Ecco come è lievitato il divario tra le due aree del Paese: «Le politiche di finanziamento dei sistemi sanitari – evidenzia la Corte dei conti – condizionano l’accessibilità alle cure, la qualità dei servizi e la stessa efficienza dell’organizzazione del sistema sanitario. Il tema del finanziamento del Servizio sanitario nazionale costituisce, dunque, momento fondamentale della problematica connessa alle esigenze di tutela della salute, in virtù dello stretto legame tra l’effettività di tale diritto, costituzionalmente garantito, e le risorse disponibili e investite per renderlo concreto e sostenibile».

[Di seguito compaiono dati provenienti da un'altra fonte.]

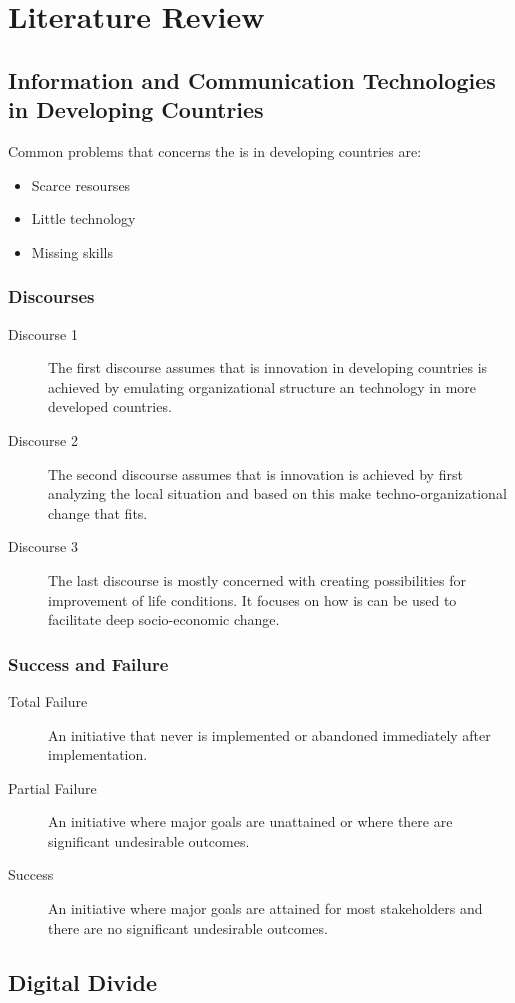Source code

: \chapter{Literature Review}

\section{Information and Communication Technologies in Developing Countries}

Common problems that concerns the \gls{is} in developing countries are:
\begin{itemize}
\item Scarce resourses
\item Little technology
\item Missing skills
\end{itemize}

\subsection{Discourses}
\label{subsec:discourses}
\begin{description}
\item[Discourse 1]
	The first discourse assumes that \gls{is} innovation in developing countries is achieved by emulating organizational structure an technology in more developed countries. 
\item[Discourse 2]
	The second discourse assumes that \gls{is} innovation is achieved by first analyzing the local situation and based on this make techno-organizational change that fits.
\item[Discourse 3]
	The last discourse is mostly concerned with creating possibilities for improvement of life conditions. It focuses on how \gls{is} can be used to facilitate deep socio-economic change.
\end{description}

\cite{ca:isdc}


\subsection{Success and Failure}
\label{successandfailure}
\begin{description}
\item[Total Failure] An initiative that never is implemented or abandoned immediately after implementation.
\item[Partial Failure] An initiative where major goals are unattained or where there are significant undesirable outcomes.
\item[Success] An initiative where major goals are attained for most stakeholders and there are no significant undesirable outcomes.
\end{description}



\cite{rh:isdc}


\section{Digital Divide}
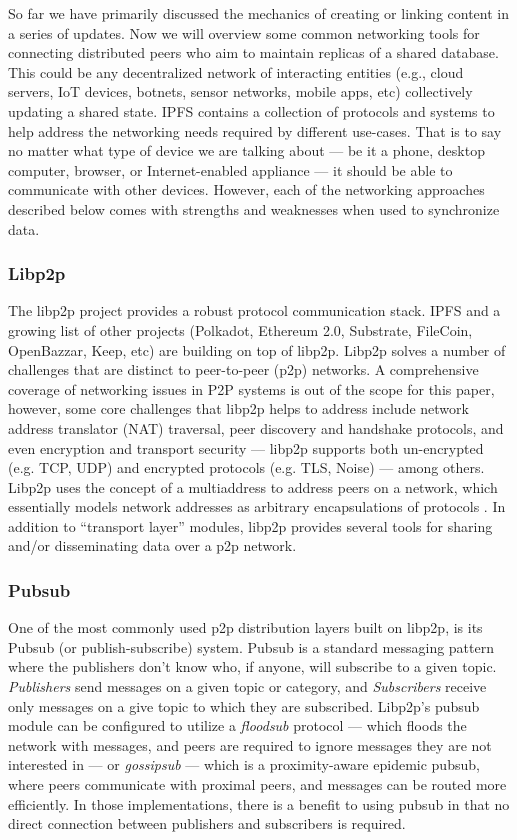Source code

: \documentclass{textile}
\begin{document}
So far we have primarily discussed the mechanics of creating or linking content in a series of updates. Now we will overview some common networking tools for connecting distributed peers who aim to maintain replicas of a shared database. This could be any decentralized network of interacting entities (e.g., cloud servers, IoT devices, botnets, sensor networks, mobile apps, etc) collectively updating a shared state. IPFS contains a collection of protocols and systems to help address the networking needs required by different use-cases. That is to say no matter what type of device we are talking about --- be it a phone, desktop computer, browser, or Internet-enabled appliance --- it should be able to communicate with other devices. However, each of the networking approaches described below comes with strengths and weaknesses when used to synchronize data.

\subsubsection{Libp2p}

The libp2p project provides a robust protocol communication stack. IPFS and a growing list of other projects (Polkadot, Ethereum 2.0, Substrate, FileCoin, OpenBazzar, Keep, etc) are building on top of libp2p. Libp2p solves a number of challenges that are distinct to peer-to-peer (p2p) networks. A comprehensive coverage of networking issues in P2P systems is out of the scope for this paper, however, some core challenges that libp2p helps to address include network address translator \cite{srisureshIPNetworkAddress} (NAT) traversal, peer discovery and handshake protocols, and even encryption and transport security --- libp2p supports both un-encrypted (e.g. TCP, UDP) and encrypted protocols (e.g. TLS, Noise) --- among others. Libp2p uses the concept of a multiaddress to address peers on a network, which essentially models network addresses as arbitrary encapsulations of protocols \cite{multiformatsMultiaddr}. In addition to ``transport layer'' modules, libp2p provides several tools for sharing and/or disseminating data over a p2p network.

\subsubsection{Pubsub}

One of the most commonly used p2p distribution layers built on libp2p, is its Pubsub (or publish-subscribe) system. Pubsub is a standard messaging pattern where the publishers don't know who, if anyone, will subscribe to a given topic. \emph{Publishers} send messages on a given topic or category, and \emph{Subscribers} receive only messages on a give topic to which they are subscribed. Libp2p's pubsub module can be configured to utilize a \emph{floodsub} protocol --- which floods the network with messages, and peers are required to ignore messages they are not interested in --- or \emph{gossipsub} --- which is a proximity-aware epidemic pubsub, where peers communicate with proximal peers, and messages can be routed more efficiently. In those implementations, there is a benefit to using pubsub in that no direct connection between publishers and subscribers is required.
\end{document}
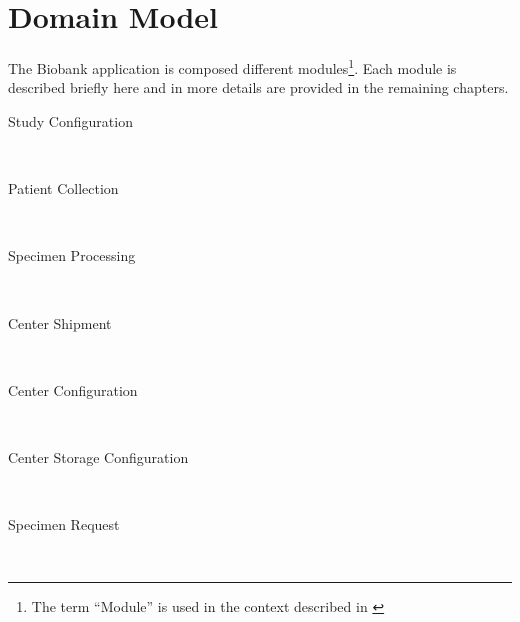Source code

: \chapter{Domain Model}

The Biobank application is composed different modules\footnote{The term ``Module''
  is used in the context described in \cite{vernon2013implementing}}. Each
module is described briefly here and in more details are provided in the
remaining chapters.


\begin{description}

  \item[Study Configuration] \hfill \\

  \item[Patient Collection] \hfill \\

  \item[Specimen Processing] \hfill \\

  \item[Center Shipment] \hfill \\

  \item[Center Configuration] \hfill \\

  \item[Center Storage Configuration] \hfill \\

  \item[Specimen Request] \hfill \\

\end{description}
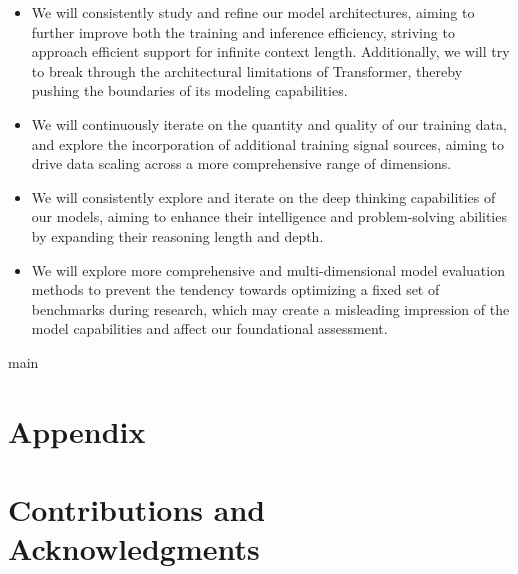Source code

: \documentclass[11pt,a4paper]{article}
\begin{document}
\begin{itemize}
\item We will consistently study and refine our model architectures, aiming to further improve both the training and inference efficiency, striving to approach efficient support for infinite context length. 
    Additionally, we will try to break through the architectural limitations of Transformer, thereby pushing the boundaries of its modeling capabilities.
\item We will continuously iterate on the quantity and quality of our training data, and explore the incorporation of additional training signal sources, aiming to drive data scaling across a more comprehensive range of dimensions.
\item We will consistently explore and iterate on the deep thinking capabilities of our models, aiming to enhance their intelligence and problem-solving abilities by expanding their reasoning length and depth.
\item We will explore more comprehensive and multi-dimensional model evaluation methods to prevent the tendency towards optimizing a fixed set of benchmarks during research, which may create a misleading impression of the model capabilities and affect our foundational assessment.
\end{itemize}

main

\section{Appendix}

\section{Contributions and Acknowledgments}
\end{document}
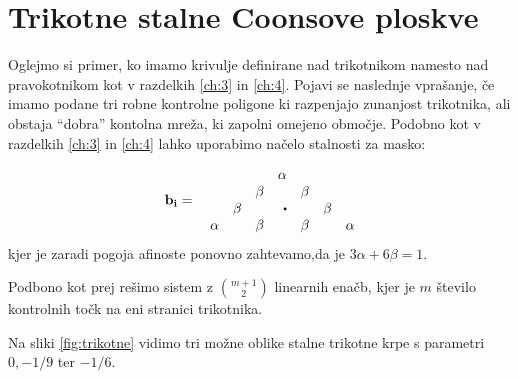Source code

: \documentclass[a4paper,12pt]{article}
\begin{document}
\section{Trikotne stalne Coonsove ploskve}

Oglejmo si primer, ko imamo krivulje definirane nad trikotnikom 
namesto nad pravokotnikom kot v razdelkih \ref{ch:3} in \ref{ch:4}.
Pojavi se naslednje vprašanje, če imamo podane tri robne kontrolne poligone 
ki razpenjajo zunanjost trikotnika, ali obstaja  ``dobra''
kontolna mreža, ki zapolni omejeno območje. 
Podobno kot v razdelkih \ref{ch:3} in \ref{ch:4} lahko uporabimo načelo 
stalnosti za masko:

$$
\mathbf{b}_{\mathbf{i}} =  \quad 
\begin{matrix*}[r]
          &       &       & \alpha   &       &       & \\
          &       & \beta &          & \beta &       & \\
          &         \beta &       & \sbullet &       & \beta & \\
   \alpha &       & \beta &          & \beta &       & \alpha
\end{matrix*}
$$
kjer je zaradi pogoja afinoste ponovno zahtevamo,da je $3\alpha + 6\beta = 1$.

Podbono kot prej rešimo sistem z $\binom{m+1}{2}$ linearnih enačb, 
kjer je $m$ število kontrolnih točk na eni stranici trikotnika.

Na sliki \ref{fig:trikotne} vidimo tri možne oblike stalne trikotne
krpe s parametri $0,-1/9$ ter $-1/6$.
\end{document}
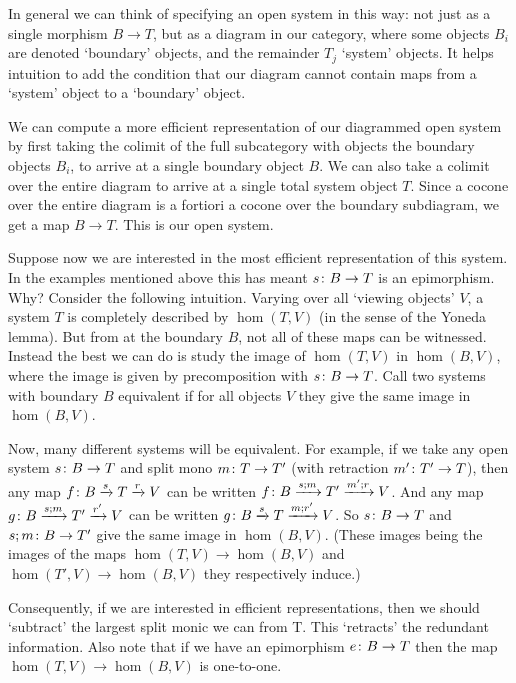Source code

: In general we can think of specifying an open system in this way: not just as a
single morphism $B \to T$, but as a diagram in our category, where some objects
$B_i$ are denoted `boundary' objects, and the remainder $T_j$ `system' objects. It
helps intuition to add the condition that our diagram cannot contain maps from a
`system' object to a `boundary' object.

We can compute a more efficient representation of our diagrammed open system by
first taking the colimit of the full subcategory with objects the boundary
objects $B_i$, to arrive at a single boundary object $B$. We can also take a
colimit over the entire diagram to arrive at a single total system object $T$.
Since a cocone over the entire diagram is a fortiori a cocone over the boundary
subdiagram, we get a map $B \to T$. This is our open system.

Suppose now we are interested in the most efficient representation of this
system. In the examples mentioned above this has meant $s{\colon} B \to T$ is an
epimorphism. Why? Consider the following intuition. Varying over all `viewing
objects' $V$, a system $T$ is completely described by $\hom(T,V)$ (in the sense
of the Yoneda lemma).  But from at the boundary $B$, not all of these maps can
be witnessed. Instead the best we can do is study the image of $\hom(T,V)$ in
$\hom(B,V)$, where the image is given by precomposition with $s{\colon} B \to T$.
Call two systems with boundary $B$ equivalent if for all objects $V$ they give
the same image in $\hom(B,V)$.

Now, many different systems will be equivalent. For example, if we take any open
system $s{\colon} B \to T$ and split mono $m{\colon} T \to T'$ (with retraction
$m'{\colon} T' \to T$), then any map $f{\colon} B \xrightarrow{s} T \xrightarrow{r} V$
can be written $f{\colon} B \xrightarrow{s;m} T' \xrightarrow{m';r} V$.  And any
map $g{\colon} B \xrightarrow{s;m} T' \xrightarrow{r'}V$ can be written $g{\colon} B
\xrightarrow{s} T \xrightarrow{m;r'} V$. So $s{\colon} B \to T$ and $s;m{\colon} B \to
T'$ give the same image in $\hom(B,V)$.  (These images being the images of the
maps $\hom(T,V) \to \hom(B,V)$ and $\hom(T',V) \to \hom(B,V)$ they respectively
induce.)

Consequently, if we are interested in efficient representations, then we should
`subtract' the largest split monic we can from T. This `retracts' the redundant
information. Also note that if we have an epimorphism $e{\colon} B \to T$ then the
map $\hom(T,V) \to \hom(B,V)$ is one-to-one.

Tutto questo ha un solo riflesso: la spesa pubblica sanitaria pro capite è sbilanciata in favore del Nord. Infatti, nel 2019, tutte le regioni del Mezzogiorno, a esclusione del Molise, hanno avuto una spesa pro capite inferiore alla media nazionale, pari a 1.961 euro. Fanalino di coda è la Campania con 1.820 euro, segue la Calabria con 1.868 euro, poi il Lazio (1.875), Sicilia (1.884), Puglia (1.888), Basilicata (1.902). Al contrario, quasi tutte le regioni del Nord hanno una spesa pro capite superiore alla media: Liguria 2.132 euro, Friuli Venezia Giulia 2.129, Valle d’Aosta 2.096 euro, Emilia Romagna 2.067 euro, Toscana 2.032 euro, Lombardia 2.000. Fa eccezione il Veneto con 1.941 euro, superiore alle regioni del Mezzogiorno ma lievemente inferiore alla media nazionale.

Nel biennio 2020-2021 la spesa sanitaria è risultata in aumento, soprattutto in virtù degli effetti pandemici. L’Italia, nel complesso, continua, tuttavia, a spendere meno dei partner europei, pur reggendo il confronto nell’efficienza. «Le maggiori risorse impiegate nella sanità – scrivono i magistrati – hanno interrotto il trend decennale di contenimento della spesa nel settore, con prospettive di ritorno ai livelli pre-pandemia, ma sono ancora ampi i divari tra le Regioni».